Dünyada Türkiye’ninkine benzer süreçlerin yaşandığı bütün ülkelere baktığımızda medyanın toplumsal barışın oluşmasında çok büyük kolaylaştırıcı veya zorlaştırıcı olduğunu görüyoruz. Halkın ikna edilmesinde en büyük araçlardan olan medyanın kitle iletişim araçlarıyla birer silaha dönüşmesi de bu süreçte en çok görülen tehlikelerin başında geliyor.

Türkiye’de ne yazık ki toplumsal olaylarda ve sağlıklı haber vermede medyanın sağlıklı ve tutarlı haber verdiğini görmemiz söz konusu olmuyor. Belli etik ilkeler açıklayan medya gruplarının patronlarını bile ne yazık ki medya organları bile dinlemiyor. Medya yöneticilerinin büyük bir kısmı bu süreçte sanki lütfeder gibi biz karşı haberler yapsak bu süreç ilerlemez diyerek ellerindeki gücü babalarının malı zannederek, toplumu yönlendirmekten geri durmuyorlar.

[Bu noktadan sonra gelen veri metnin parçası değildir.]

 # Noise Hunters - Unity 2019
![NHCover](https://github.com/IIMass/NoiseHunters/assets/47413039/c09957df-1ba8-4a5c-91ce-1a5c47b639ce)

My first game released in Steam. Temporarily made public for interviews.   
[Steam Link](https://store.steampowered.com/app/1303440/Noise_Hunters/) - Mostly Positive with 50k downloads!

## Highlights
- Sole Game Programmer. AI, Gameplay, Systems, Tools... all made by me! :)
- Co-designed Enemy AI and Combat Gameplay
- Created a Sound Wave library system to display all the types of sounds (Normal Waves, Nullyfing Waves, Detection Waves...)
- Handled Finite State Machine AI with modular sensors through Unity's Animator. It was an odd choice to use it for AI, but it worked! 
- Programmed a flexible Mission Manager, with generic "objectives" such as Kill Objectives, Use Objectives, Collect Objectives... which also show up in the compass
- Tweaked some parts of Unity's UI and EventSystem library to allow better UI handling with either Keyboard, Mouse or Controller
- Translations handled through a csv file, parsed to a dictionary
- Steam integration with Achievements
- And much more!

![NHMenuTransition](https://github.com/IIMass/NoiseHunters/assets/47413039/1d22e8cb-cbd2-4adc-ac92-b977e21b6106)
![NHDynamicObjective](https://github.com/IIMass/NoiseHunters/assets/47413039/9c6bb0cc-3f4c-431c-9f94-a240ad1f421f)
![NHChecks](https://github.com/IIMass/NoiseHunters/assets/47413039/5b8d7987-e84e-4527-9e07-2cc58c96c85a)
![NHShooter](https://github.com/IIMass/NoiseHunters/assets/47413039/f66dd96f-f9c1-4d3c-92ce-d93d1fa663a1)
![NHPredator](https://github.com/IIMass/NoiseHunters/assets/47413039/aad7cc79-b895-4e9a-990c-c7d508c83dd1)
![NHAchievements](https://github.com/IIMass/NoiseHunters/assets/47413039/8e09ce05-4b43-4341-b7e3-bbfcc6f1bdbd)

Cumhuriyet’in kuruluşundan bugüne basınımızı incelediğimizde ne yazık ki haberlerin veriliş tarzının halkın istek ve gerçeklerinden kopuk olduğunu görürüz. İzmir Suikastından, Şeyh Said’e, İskilipli Atıf’tan Nazım Hikmet haberlerine, Yassıada duruşmalarından Sivas Kampı’na, Diyarbakır ve Mamak Cezaevleri’nden, Kenan Evren’in mesajlarına, olağanüstü hal uygulamasındaki adaletsizliklerden, faili meçhullere, 28 şubat sürecinden Ergenekon haberciliğine kadar bir çok yerde sapla samanın özellikle karıştırıldığını görüyoruz. Medyanın bu tarzı ne yazık ki haber alma hakkımızdan ziyade, haberle yönlendirme hakkı olarak algılandı ve toplum bu şekilde yönlendirildi.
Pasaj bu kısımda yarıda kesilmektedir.